Les premières notes du seul et unique Quatuor à cordes de Gabriel Fauré retentissent dans l’acoustique généreuse du grand salon des Invalides et, tout à coup, la parenté avec l’« Offertoire » du Requiem saute aux oreilles. En écrivant ce Quatuor qui allait être son ultime partition, le compositeur septuagénaire aurait-il consciemment songé à son chef-d’œuvre sacré qu’il avait qualifié de « berceuse de la mort » ?

Ce soir on est tenté de le croire, car le Quatuor Zaïde joue cela comme une prière, comme un chant qui résonne sous le haut plafond d’un salon transformé instantanément en chapelle. Pour cette œuvre imbibée de contrepoint, c’est plus qu’approprié. Les musiciennes ont l’intelligence d’adapter leur jeu à l’acoustique, de prendre le temps d'articuler les motifs sans presser le tempo, de bien définir les équilibres, privilégiant toujours l’éloquence de la voix principale, les autres se plaçant alors en retrait, à l’écoute du chant. La recette est simple, très bien appliquée d’autant que la clarté de l’harmonie et de l’intonation est toujours soignée – il en ira ainsi tout le long de cet ouvrage très homogène dans le caractère comme dans le matériau.
Avec l’arrivée de Tristan Raës pour le Quintette pour piano et cordes de Louis Vierne, changement de décor : écrit à la fin de la Première Guerre mondiale alors que le compositeur venait de perdre son fils de 17 ans mort au front, l’ouvrage reprend l’esprit d’un Chausson pour son lyrisme intense, et le sens des leitmotive et des effets théâtraux wagnériens.
Ce n’est plus un salon ni une chapelle, c’est une scène d’opéra sur laquelle se joue un condensé de crépuscule des dieux. Les Zaïde font bloc dans la houle des unissons, ne s’économisent pas pour faire face au piano bouillonnant de leur invité. Celui-ci impressionne par son écoute et sa virtuosité mais plus encore par la souplesse d’un jeu qui transmet naturellement la puissance du texte, sans jamais forcer le trait. Du côté du quatuor des archets, il y aura bien quelques imprécisions, mais elles importent peu : le Quintette est de ces œuvres qui nécessitent une prise de risque des interprètes, un engagement sans réserve pour mettre l’auditeur face à l’abîme. Ce soir, nous y sommes.

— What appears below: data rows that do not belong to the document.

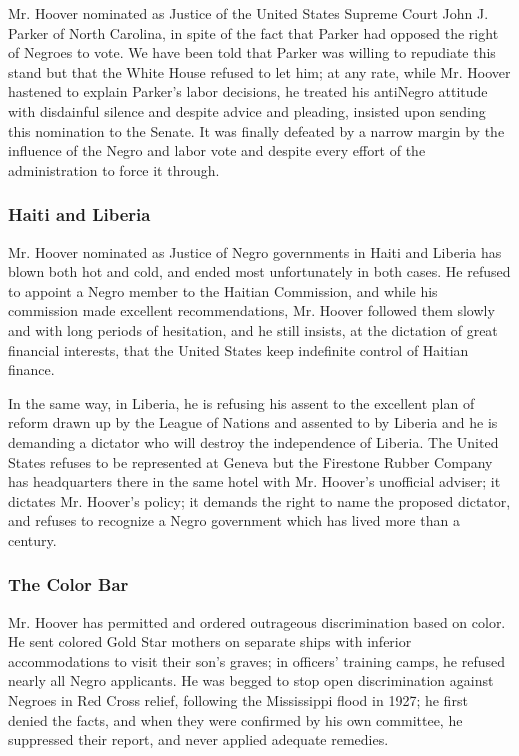 \documentclass[letterpaper,10pt,english]{jupyterBook}
\begin{document}
\sphinxAtStartPar
Mr. Hoover nominated as Justice of the United States Supreme Court John J. Parker of North Carolina, in spite of the fact that Parker had opposed the right of Negroes to vote. We have been told that Parker was willing to repudiate this stand but that the White House refused to let him; at any rate, while Mr. Hoover hastened to explain Parker’s labor decisions, he treated his anti\sphinxhyphen{}Negro attitude with disdainful silence and despite advice and pleading, insisted upon sending this nomination to the Senate. It was finally defeated by a narrow margin by the influence of the Negro and labor vote and despite every effort of the administration to force it through.


\subsubsection{Haiti and Liberia}
\label{\detokenize{Volumes/39/11/herbert_hoover:haiti-and-liberia}}
\sphinxAtStartPar
Mr. Hoover nominated as Justice of Negro governments in Haiti and Liberia has blown both hot and cold, and ended most unfortunately in both cases. He refused to appoint a Negro member to the Haitian Commission, and while his commission made excellent recommendations, Mr. Hoover followed them slowly and with long periods of hesitation, and he still insists, at the dictation of great financial interests, that the United States keep indefinite control of Haitian finance.

\sphinxAtStartPar
In the same way, in Liberia, he is refusing his assent to the excellent plan of reform drawn up by the League of Nations and assented to by Liberia and he is demanding a dictator who will destroy the independence of Liberia. The United States refuses to be represented at Geneva but the Firestone Rubber Company has headquarters there in the same hotel with Mr. Hoover’s unofficial adviser; it dictates Mr. Hoover’s policy; it demands the right to name the proposed dictator, and refuses to recognize a Negro government which has lived more than a century.


\subsubsection{The Color Bar}
\label{\detokenize{Volumes/39/11/herbert_hoover:the-color-bar}}
\sphinxAtStartPar
Mr. Hoover has permitted and ordered outrageous discrimination based on color. He sent colored Gold Star mothers on separate ships with inferior accommodations to visit their son’s graves; in officers’ training camps, he refused nearly all Negro applicants. He was begged to stop open discrimination against Negroes in Red Cross relief, following the Mississippi flood in 1927; he first denied the facts, and when they were confirmed by his own committee, he suppressed their report, and never applied adequate remedies.
\end{document}
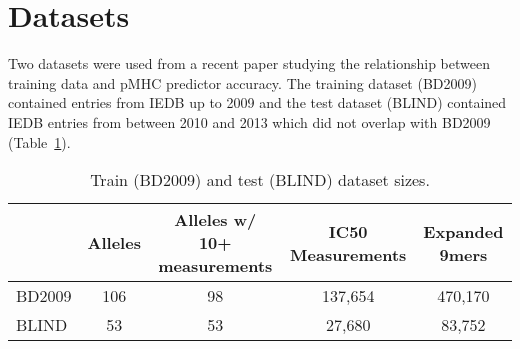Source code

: \section*{Datasets}

Two datasets were used from a recent paper studying the relationship between training data and pMHC predictor accuracy\cite{Kim_2014}. The training dataset (BD2009) contained entries from IEDB\cite{Salimi_2012} up to 2009 and the test dataset (BLIND) contained IEDB entries from between 2010 and 2013 which did not overlap with BD2009 (Table~\ref{tab:datasets}).

\begin{table}[h!]
\label{tab:datasets}

\begin{tabular}{l||cccc}
\toprule
{} & Alleles & Alleles w/ 10+ measurements & IC50 Measurements & Expanded 9mers \\
\midrule
BD2009 &     106 &                          98 &           137,654 &        470,170 \\
BLIND  &      53 &                          53 &            27,680 &         83,752 \\
\bottomrule
\end{tabular}


\caption{Train (BD2009) and test (BLIND) dataset sizes.}
\end{table}
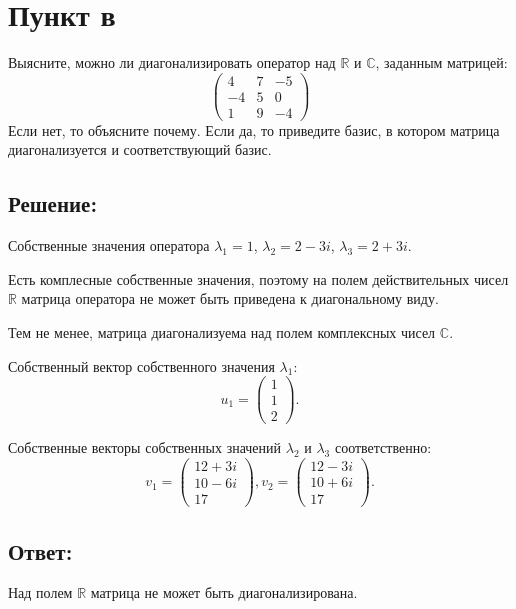 \documentclass[12pt]{article}
\begin{document}
    \section*{Пункт в}
    Выясните, можно ли диагонализировать оператор над $\mathbb{R}$ и $\mathbb{C}$, заданным матрицей:
    \[
        \begin{pmatrix}
            4  & 7 & -5  \\
            -4 & 5 & 0   \\
            1  & 9 & - 4
        \end{pmatrix}
    \]
    Если нет, то объясните почему. Если да, то приведите базис, в котором матрица диагонализуется и соответствующий базис.

    \subsection*{Решение:}
    Собственные значения оператора $\lambda_1 = 1$, $\lambda_2 = 2 - 3i$, $\lambda_3 = 2 + 3i$.

    Есть комплесные собственные значения, поэтому на полем действительных чисел $\mathbb{R}$ матрица оператора не может быть приведена к диагональному виду.

    Тем не менее, матрица диагонализуема над полем комплексных чисел $\mathbb{C}$.

    Собственный вектор собственного значения $\lambda_1$:
    \[
        u_1 = \begin{pmatrix}
                  1 \\ 1 \\ 2
        \end{pmatrix}.
    \]

    Собственные векторы собственных значений $\lambda_2$ и $\lambda_3$ соответственно:
    \[
        v_1 = \begin{pmatrix}
                  12 + 3i \\ 10 - 6i \\ 17
        \end{pmatrix},
        v_2 = \begin{pmatrix}
                  12 - 3i \\ 10 + 6i \\ 17
        \end{pmatrix}.
    \]

    \subsection*{Ответ:}
    Над полем $\mathbb{R}$ матрица не может быть диагонализирована.
\end{document}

Avant ce passionnant diptyque Fauré-Vierne, on aura été en revanche moins convaincu par le rare Quatuor op. 8 de Kurt Weill. Question de programmation peut-être, tant l’œuvre n’offrait pas grand-chose à voir avec le reste de la soirée. Question de nature de la partition sans doute aussi, Kurt Weill proposant un patchwork parfois décousu, passant d’un entrelacs de lignes harmoniquement complexes à des effets scherzando secs et francs, avant de conclure soudainement sur un accord majeur qu’on n’avait pas vu venir ! Question d’interprétation enfin, les musiciennes ayant paru peiner à trouver leur chemin, s’appliquant avant tout à ne pas se perdre dans un labyrinthe rendu certes plus touffu encore par l’acoustique. Mais peut-être fallait-il justement passer par ces méandres pour que l’écoute et le jeu s’installent, et permettent d’apprécier pleinement le quatuor fauréen…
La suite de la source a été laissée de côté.